Listed entries Start Marker

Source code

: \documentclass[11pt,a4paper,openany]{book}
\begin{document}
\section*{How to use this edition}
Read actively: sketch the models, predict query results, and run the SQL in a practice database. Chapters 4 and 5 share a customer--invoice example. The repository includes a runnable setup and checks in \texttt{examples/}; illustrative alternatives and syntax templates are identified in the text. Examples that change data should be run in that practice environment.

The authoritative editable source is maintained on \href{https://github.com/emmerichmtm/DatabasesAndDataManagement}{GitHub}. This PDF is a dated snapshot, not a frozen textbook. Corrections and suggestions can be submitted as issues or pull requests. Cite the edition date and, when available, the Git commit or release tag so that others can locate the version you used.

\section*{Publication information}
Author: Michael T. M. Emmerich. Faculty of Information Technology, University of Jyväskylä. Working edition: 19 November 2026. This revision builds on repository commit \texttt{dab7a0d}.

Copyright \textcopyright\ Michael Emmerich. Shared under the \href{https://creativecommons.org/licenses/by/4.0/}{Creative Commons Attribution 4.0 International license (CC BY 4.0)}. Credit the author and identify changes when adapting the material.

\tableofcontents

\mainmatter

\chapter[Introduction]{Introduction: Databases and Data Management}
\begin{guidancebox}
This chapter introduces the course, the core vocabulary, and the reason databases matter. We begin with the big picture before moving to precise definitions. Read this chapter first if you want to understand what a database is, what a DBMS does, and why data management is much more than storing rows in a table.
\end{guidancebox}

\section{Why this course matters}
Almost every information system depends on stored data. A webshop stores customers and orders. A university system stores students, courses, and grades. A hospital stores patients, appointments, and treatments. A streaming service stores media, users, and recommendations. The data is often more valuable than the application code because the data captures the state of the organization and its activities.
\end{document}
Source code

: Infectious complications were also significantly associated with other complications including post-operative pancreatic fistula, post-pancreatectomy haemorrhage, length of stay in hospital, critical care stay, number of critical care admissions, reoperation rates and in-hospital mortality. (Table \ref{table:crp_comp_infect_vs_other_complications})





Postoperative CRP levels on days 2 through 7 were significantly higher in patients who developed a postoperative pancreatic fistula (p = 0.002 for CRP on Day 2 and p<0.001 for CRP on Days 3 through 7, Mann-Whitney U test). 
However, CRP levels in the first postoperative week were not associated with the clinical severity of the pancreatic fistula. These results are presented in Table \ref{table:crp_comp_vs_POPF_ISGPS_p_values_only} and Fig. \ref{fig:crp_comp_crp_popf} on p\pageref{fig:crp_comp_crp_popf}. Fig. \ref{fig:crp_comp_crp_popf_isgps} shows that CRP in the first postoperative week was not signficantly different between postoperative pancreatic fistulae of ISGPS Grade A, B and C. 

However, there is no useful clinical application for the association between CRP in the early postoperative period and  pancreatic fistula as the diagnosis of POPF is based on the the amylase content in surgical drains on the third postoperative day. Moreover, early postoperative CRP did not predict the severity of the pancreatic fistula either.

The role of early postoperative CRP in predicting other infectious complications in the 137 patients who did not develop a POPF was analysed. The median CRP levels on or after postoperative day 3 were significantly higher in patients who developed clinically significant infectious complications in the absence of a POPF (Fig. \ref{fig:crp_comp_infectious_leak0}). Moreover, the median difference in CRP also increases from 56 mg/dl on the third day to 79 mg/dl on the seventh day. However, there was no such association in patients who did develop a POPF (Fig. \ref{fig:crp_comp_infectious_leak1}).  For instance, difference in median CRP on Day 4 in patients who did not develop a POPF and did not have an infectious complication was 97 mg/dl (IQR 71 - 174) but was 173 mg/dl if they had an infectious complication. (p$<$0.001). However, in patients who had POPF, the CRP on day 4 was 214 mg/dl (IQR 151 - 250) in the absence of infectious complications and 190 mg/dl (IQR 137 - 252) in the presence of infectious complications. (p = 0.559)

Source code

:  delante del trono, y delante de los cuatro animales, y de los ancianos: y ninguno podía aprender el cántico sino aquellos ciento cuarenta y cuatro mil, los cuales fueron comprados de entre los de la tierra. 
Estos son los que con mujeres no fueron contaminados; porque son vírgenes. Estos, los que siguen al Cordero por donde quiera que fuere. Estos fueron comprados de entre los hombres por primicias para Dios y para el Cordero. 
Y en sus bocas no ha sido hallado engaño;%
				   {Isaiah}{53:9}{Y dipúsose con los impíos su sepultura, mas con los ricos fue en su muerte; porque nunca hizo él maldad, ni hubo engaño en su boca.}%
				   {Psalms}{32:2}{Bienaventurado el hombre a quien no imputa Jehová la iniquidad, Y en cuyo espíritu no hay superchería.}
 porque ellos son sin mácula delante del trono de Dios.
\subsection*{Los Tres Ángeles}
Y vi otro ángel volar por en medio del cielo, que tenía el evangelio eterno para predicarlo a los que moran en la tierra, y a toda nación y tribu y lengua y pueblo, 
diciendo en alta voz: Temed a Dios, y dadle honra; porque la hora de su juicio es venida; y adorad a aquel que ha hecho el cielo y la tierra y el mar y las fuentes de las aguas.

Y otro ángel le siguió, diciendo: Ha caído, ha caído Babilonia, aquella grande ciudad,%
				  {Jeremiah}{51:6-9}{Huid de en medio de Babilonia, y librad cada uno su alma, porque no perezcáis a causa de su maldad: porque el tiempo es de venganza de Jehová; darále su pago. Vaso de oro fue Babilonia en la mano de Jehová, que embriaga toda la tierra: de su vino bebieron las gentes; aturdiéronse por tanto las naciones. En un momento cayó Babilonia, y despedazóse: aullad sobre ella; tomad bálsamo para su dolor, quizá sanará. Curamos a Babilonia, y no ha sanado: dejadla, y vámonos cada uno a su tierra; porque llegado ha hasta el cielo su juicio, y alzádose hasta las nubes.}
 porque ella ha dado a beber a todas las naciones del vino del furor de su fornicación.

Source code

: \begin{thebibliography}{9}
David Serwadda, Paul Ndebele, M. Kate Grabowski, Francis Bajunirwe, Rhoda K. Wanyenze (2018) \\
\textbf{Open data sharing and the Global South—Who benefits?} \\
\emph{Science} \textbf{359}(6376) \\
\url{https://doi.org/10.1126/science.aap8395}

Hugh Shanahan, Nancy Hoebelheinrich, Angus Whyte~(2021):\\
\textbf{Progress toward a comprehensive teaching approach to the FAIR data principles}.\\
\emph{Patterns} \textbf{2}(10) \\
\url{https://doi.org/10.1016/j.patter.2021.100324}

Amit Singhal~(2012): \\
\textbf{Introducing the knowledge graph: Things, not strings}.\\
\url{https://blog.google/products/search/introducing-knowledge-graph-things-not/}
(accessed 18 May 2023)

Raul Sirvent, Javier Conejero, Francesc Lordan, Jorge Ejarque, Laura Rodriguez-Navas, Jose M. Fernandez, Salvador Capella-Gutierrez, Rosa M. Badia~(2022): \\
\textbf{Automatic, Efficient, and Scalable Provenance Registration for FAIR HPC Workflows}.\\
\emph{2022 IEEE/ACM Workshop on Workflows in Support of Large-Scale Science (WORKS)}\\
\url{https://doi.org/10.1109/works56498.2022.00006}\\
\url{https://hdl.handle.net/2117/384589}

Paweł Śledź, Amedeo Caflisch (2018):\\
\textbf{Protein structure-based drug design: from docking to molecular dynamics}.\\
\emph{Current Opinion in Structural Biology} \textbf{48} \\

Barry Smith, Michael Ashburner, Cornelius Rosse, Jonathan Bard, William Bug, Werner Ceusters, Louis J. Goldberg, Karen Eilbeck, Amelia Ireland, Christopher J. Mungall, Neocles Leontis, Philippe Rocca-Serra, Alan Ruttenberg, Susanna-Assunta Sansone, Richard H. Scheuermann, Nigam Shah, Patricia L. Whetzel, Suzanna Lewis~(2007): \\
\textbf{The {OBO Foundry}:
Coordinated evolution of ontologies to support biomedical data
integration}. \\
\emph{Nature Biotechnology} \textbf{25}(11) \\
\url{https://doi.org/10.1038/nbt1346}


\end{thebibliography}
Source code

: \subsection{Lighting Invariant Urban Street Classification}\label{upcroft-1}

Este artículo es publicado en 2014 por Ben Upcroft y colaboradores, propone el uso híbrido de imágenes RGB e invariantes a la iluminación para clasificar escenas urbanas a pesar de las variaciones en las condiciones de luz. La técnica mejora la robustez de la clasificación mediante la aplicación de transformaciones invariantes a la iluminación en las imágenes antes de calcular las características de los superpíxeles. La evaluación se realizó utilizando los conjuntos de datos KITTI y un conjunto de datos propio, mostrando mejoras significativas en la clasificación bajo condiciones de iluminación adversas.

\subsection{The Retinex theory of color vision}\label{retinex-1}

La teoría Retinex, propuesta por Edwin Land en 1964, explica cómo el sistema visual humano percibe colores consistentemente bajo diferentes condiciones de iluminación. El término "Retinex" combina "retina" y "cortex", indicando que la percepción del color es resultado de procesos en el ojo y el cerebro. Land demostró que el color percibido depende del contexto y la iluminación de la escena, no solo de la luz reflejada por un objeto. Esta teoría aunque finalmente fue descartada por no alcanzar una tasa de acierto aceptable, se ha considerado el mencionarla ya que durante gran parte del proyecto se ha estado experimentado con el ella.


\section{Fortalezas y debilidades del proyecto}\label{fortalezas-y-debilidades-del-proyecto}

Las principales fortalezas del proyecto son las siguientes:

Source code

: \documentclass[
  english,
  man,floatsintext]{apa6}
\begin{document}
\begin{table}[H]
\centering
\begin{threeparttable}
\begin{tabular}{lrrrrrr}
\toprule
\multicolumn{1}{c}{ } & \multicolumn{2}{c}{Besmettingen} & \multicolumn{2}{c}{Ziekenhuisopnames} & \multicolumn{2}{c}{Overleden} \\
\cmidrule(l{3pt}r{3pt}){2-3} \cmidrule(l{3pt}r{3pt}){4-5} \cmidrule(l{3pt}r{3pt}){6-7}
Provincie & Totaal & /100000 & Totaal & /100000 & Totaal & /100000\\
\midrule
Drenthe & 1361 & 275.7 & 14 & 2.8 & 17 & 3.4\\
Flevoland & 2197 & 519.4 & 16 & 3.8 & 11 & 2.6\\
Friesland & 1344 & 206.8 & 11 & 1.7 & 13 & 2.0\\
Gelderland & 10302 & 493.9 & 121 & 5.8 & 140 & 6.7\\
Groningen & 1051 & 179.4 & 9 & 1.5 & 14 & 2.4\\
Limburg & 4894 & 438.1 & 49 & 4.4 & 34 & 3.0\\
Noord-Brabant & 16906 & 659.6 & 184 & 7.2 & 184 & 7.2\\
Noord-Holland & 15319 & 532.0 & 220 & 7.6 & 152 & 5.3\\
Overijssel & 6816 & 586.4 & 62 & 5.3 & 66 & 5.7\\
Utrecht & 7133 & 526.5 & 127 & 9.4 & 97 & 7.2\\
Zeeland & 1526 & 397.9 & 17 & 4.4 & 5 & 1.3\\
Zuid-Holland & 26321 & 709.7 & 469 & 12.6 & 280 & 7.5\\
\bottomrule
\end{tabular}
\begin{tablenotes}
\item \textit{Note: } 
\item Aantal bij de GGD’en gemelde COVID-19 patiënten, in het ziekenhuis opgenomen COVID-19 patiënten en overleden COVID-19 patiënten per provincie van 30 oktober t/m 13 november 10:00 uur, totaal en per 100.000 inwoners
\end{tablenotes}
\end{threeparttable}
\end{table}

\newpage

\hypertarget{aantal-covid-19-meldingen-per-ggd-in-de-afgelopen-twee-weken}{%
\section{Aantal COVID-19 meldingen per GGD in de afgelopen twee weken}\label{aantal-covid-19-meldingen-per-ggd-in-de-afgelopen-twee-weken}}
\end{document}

Listed entries End Marker

| What the task requires |
Report how many lines of the entries above contain "edition", and give no other output.

| Solution below |
3